L’APPROCCIO INTERPROFESSIONALE IN SANITÁ: RAZIONALE ED EVIDENZE

Giorgio Bedogni

Unità di Epidemiologia Clinica, Centro Studi Fegato, Basovizza, Trieste.

Il termine inglese “team” designa un gruppo di individui che lavorano per un obiettivo comune. L’obiettivo di un team clinico è la salute della persona affidata alle sue cure. Nel caso della malattia cronica, questo obiettivo è assai ambizioso. In questo contesto, infatti, la salute non corrisponde a una
restitutio ad integrum ma è un traguardo che muta continuamente in base alle caratteristiche bio-psico-sociali della persona che si ha in cura (1,2).

Il lavoro in team è una caratteristica essenziale della medicina contemporanea. A tale proposito, è interessante osservare che il termine “patient care team” è una parola chiave della banca dati PubMed da circa 40 anni. La crescente importanza del team nella medicina contemporanea è determinata innanzitutto da un limite intrinseco della mente umana. Quando la conoscenza relativa a una branca del sapere è cresciuta in maniera sostanziale, essa non può essere “contenuta” in una singola mente (argomento di Polanyi-Popper) (3,4). Tale conoscenza può essere però “distribuita” su molte menti e utilizzata da molti individui che perseguono un interesse comune. Sebbene la Medicina non possa (e non debba) essere considerata una scienza, ma piuttosto una commistione di arte e scienza (5), l’argomento di Polanyi-Popper è oggi senz’altro applicabile anche alla conoscenza biomedica. L’approccio interprofessionale è caratterizzato dal fatto che “i diversi professionisti imparano l’uno dall’altro a migliorare la collaborazione e la qualità della cura” (6).

Nonostante l’approccio inter-professionale sia ineluttabile in ragione dell’argomento di Polanyi-Popper, la ricerca sull’efficacia di tale approccio sugli outcome di salute è poca e di scarsa qualità (7). La maggioranza degli studi sui determinanti dell’efficacia del team clinico “offre solo ipotesi o teorie sociologiche” (8). In altri termini, questi ipotesi e teorie non sono sottoposte al controllo dei fatti col rischio di essere assunte a dogmi.

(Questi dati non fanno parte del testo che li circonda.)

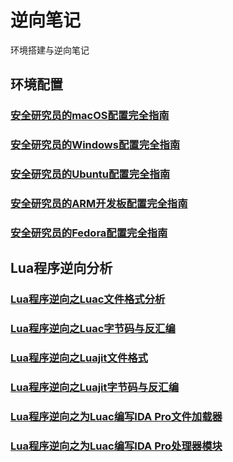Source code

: # 逆向笔记

环境搭建与逆向笔记

## 环境配置

### [安全研究员的macOS配置完全指南](macOS.md)

### [安全研究员的Windows配置完全指南](Windows.md)

### [安全研究员的Ubuntu配置完全指南](Linux.md)

### [安全研究员的ARM开发板配置完全指南](Linux-arm64.md)

### [安全研究员的Fedora配置完全指南](Linux-fedora-arm64.md)

## Lua程序逆向分析

### [Lua程序逆向之Luac文件格式分析](lua/lua_re.md)

### [Lua程序逆向之Luac字节码与反汇编](lua/lua_re2.md)

### [Lua程序逆向之Luajit文件格式](lua/lua_re3.md)

### [Lua程序逆向之Luajit字节码与反汇编](lua/lua_re4.md)

### [Lua程序逆向之为Luac编写IDA Pro文件加载器](lua/luac_loader.py)

### [Lua程序逆向之为Luac编写IDA Pro处理器模块](lua/luac_proc.py)
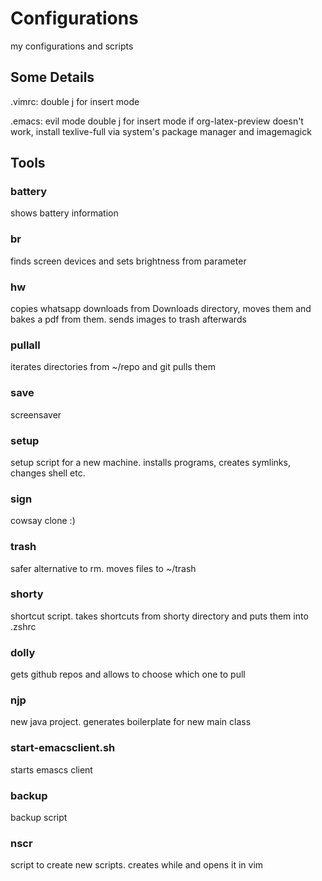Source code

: # Configurations

my configurations and scripts

## Some Details
.vimrc:
	double j for insert mode

.emacs:
	evil mode
	double j for insert mode
	if org-latex-preview doesn't work, install texlive-full via system's package manager and imagemagick


## Tools

### battery

shows battery information

### br

finds screen devices and sets brightness from parameter

### hw

copies whatsapp downloads from Downloads directory, moves them and bakes a pdf from them. sends images to trash afterwards

###  pullall

iterates directories from ~/repo and git pulls them

### save

screensaver

### setup

setup script for a new machine. installs programs, creates symlinks, changes shell etc.

###  sign

cowsay clone :)

### trash

safer alternative to rm. moves files to ~/trash

### shorty

shortcut script. takes shortcuts from shorty directory and puts them into .zshrc

### dolly

gets github repos and allows to choose which one to pull

### njp

new java project. generates boilerplate for new main class

### start-emacsclient.sh

starts emascs client

### backup

backup script

### nscr

script to create new scripts. creates while and opens it in vim
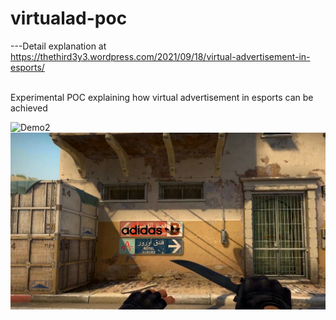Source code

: # virtualad-poc
---Detail explanation at https://thethird3y3.wordpress.com/2021/09/18/virtual-advertisement-in-esports/

<br>
Experimental POC explaining how virtual advertisement in esports can be achieved <br>


![Demo2](https://github.com/wolf1892/virtualad-poc/blob/main/demo.gif?raw=true)
![Demo](https://raw.githubusercontent.com/wolf1892/virtualad-poc/main/demo.png)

Il lavoro in team presenta una duplice sfida. Non basta infatti che ogni operatore applichi, attraverso il filtro della propria esperienza professionale, la miglior evidenza fornita dalla ricerca alla persona che ha in cura (1), ma è necessario che la sua azione sia coordinata con quella di tutti gli altri membri del team (6). In altre parole, se la conoscenza “distribuita” del team non è applicata in maniera coordinata, essa non può raggiungere l’ambizioso obiettivo della salute del paziente.

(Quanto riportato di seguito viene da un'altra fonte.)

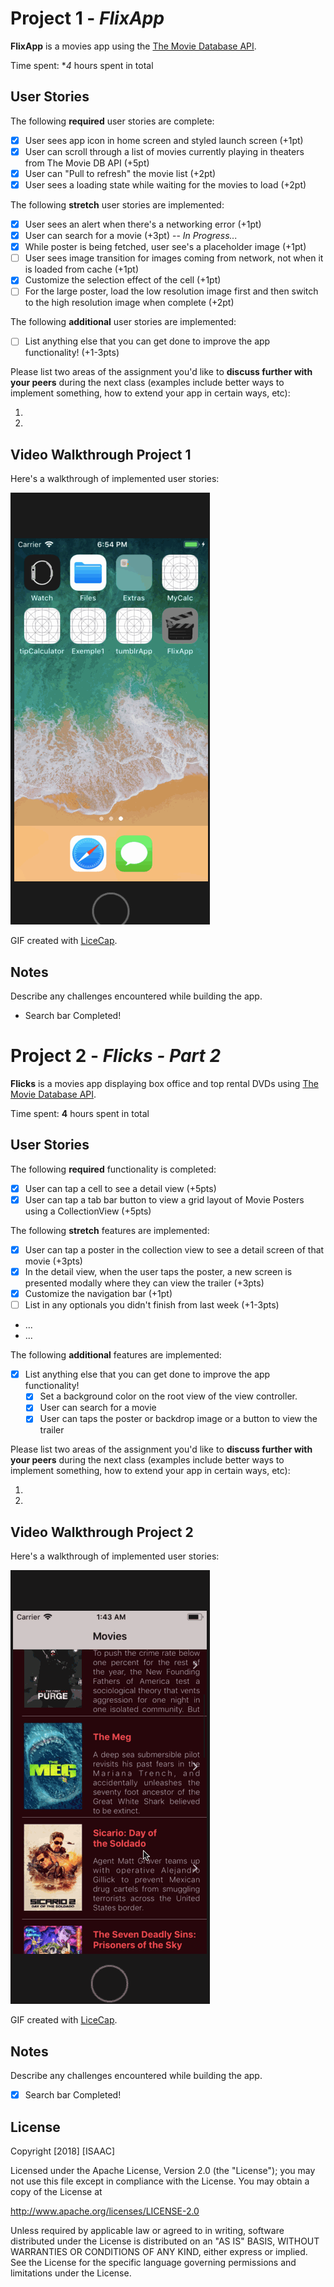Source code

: # Project 1 - *FlixApp*

**FlixApp** is a movies app using the [The Movie Database API](http://docs.themoviedb.apiary.io/#).

Time spent: **4* hours spent in total

## User Stories

The following **required** user stories are complete:

- [X] User sees app icon in home screen and styled launch screen (+1pt)
- [X] User can scroll through a list of movies currently playing in theaters from The Movie DB API (+5pt)
- [X] User can "Pull to refresh" the movie list (+2pt)
- [X] User sees a loading state while waiting for the movies to load (+2pt)

The following **stretch** user stories are implemented:

- [X] User sees an alert when there's a networking error (+1pt)
- [X] User can search for a movie (+3pt) -- <i>In Progress...</i>
- [X] While poster is being fetched, user see's a placeholder image (+1pt)
- [ ] User sees image transition for images coming from network, not when it is loaded from cache (+1pt)
- [X] Customize the selection effect of the cell (+1pt)
- [ ] For the large poster, load the low resolution image first and then switch to the high resolution image when complete (+2pt)

The following **additional** user stories are implemented:

- [ ] List anything else that you can get done to improve the app functionality! (+1-3pts)

Please list two areas of the assignment you'd like to **discuss further with your peers** during the next class (examples include better ways to implement something, how to extend your app in certain ways, etc):

1.
2.

## Video Walkthrough Project 1

Here's a walkthrough of implemented user stories:

<img src='FlixWalkThough1.gif' title='Video Walkthrough' width='' alt='Video Walkthrough Flix Part 1' />

GIF created with [LiceCap](http://www.cockos.com/licecap/).

## Notes

Describe any challenges encountered while building the app.
- Search bar Completed!

# Project 2 - *Flicks - Part 2*

**Flicks** is a movies app displaying box office and top rental DVDs using [The Movie Database API](http://docs.themoviedb.apiary.io/#).

Time spent: **4** hours spent in total

## User Stories

The following **required** functionality is completed:

- [X] User can tap a cell to see a detail view (+5pts)
- [X] User can tap a tab bar button to view a grid layout of Movie Posters using a CollectionView (+5pts)

The following **stretch** features are implemented:

- [X] User can tap a poster in the collection view to see a detail screen of that movie (+3pts)
- [X] In the detail view, when the user taps the poster, a new screen is presented modally where they can view the trailer (+3pts)
- [X] Customize the navigation bar (+1pt)
- [ ] List in any optionals you didn't finish from last week (+1-3pts)
- ...
- ...

The following **additional** features are implemented:

- [X] List anything else that you can get done to improve the app functionality!
    - [X] Set a background color on the root view of the view controller.
    - [X] User can search for a movie 
    - [X] User can taps the poster or backdrop image or a button to view the trailer

Please list two areas of the assignment you'd like to **discuss further with your peers** during the next class (examples include better ways to implement something, how to extend your app in certain ways, etc):

1.
2.

## Video Walkthrough Project 2

Here's a walkthrough of implemented user stories:

<img src='FlixWalkThough2.gif' title='Video Walkthrough' width='' alt='Video Walkthrough Flix Part 2' />

GIF created with [LiceCap](http://www.cockos.com/licecap/).

## Notes

Describe any challenges encountered while building the app.
-[X] Search bar Completed!


## License

Copyright [2018] [ISAAC]

Licensed under the Apache License, Version 2.0 (the "License");
you may not use this file except in compliance with the License.
You may obtain a copy of the License at

http://www.apache.org/licenses/LICENSE-2.0

Unless required by applicable law or agreed to in writing, software
distributed under the License is distributed on an "AS IS" BASIS,
WITHOUT WARRANTIES OR CONDITIONS OF ANY KIND, either express or implied.
See the License for the specific language governing permissions and
limitations under the License.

1. Straus SE. Evidence-Based medicine: How to practice and teach EBM. New York: Elsevier/Churchill Livingstone; 2005.

2. Haynes RB, Devereaux PJ, Guyatt GH. Clinical expertise in the era of evidence-based medicine and patient choice. ACP J Club 2002;38(7):36-8.

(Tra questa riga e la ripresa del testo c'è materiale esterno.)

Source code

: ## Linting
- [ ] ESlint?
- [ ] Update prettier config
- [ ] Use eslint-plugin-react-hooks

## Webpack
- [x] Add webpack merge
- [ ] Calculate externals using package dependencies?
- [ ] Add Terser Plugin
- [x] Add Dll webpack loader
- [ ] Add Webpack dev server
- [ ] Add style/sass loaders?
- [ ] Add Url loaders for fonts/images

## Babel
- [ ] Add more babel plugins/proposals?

3. Popper KR. Miseria dello storicismo. Milano: Feltrinelli; 1984.

4. Polanyi M. La conoscenza personale. Milano: Rusconi; 1990.

5. Cosmacini G. La medicina non è una scienza. Milano: Raffaello Cortina; 2008.

6. Clark PG. A typology of interdisciplinary education in gerontology and geriatrics: Are we really doing what we say we are? J Interprof Care 1993;7(3):217 - 228.

7. Reeves S, Zwarenstein M, Goldman J, Barr H, Freeth D, Hammick M, Koppel I. Interprofessional education: Effects on professional practice and health care outcomes. Cochrane Database Syst Rev 2008(1):CD002213.

8. Zwarenstein M, Reeves S. What's so great about collaboration? BMJ 2000, Apr 15;320(7241):1022-3.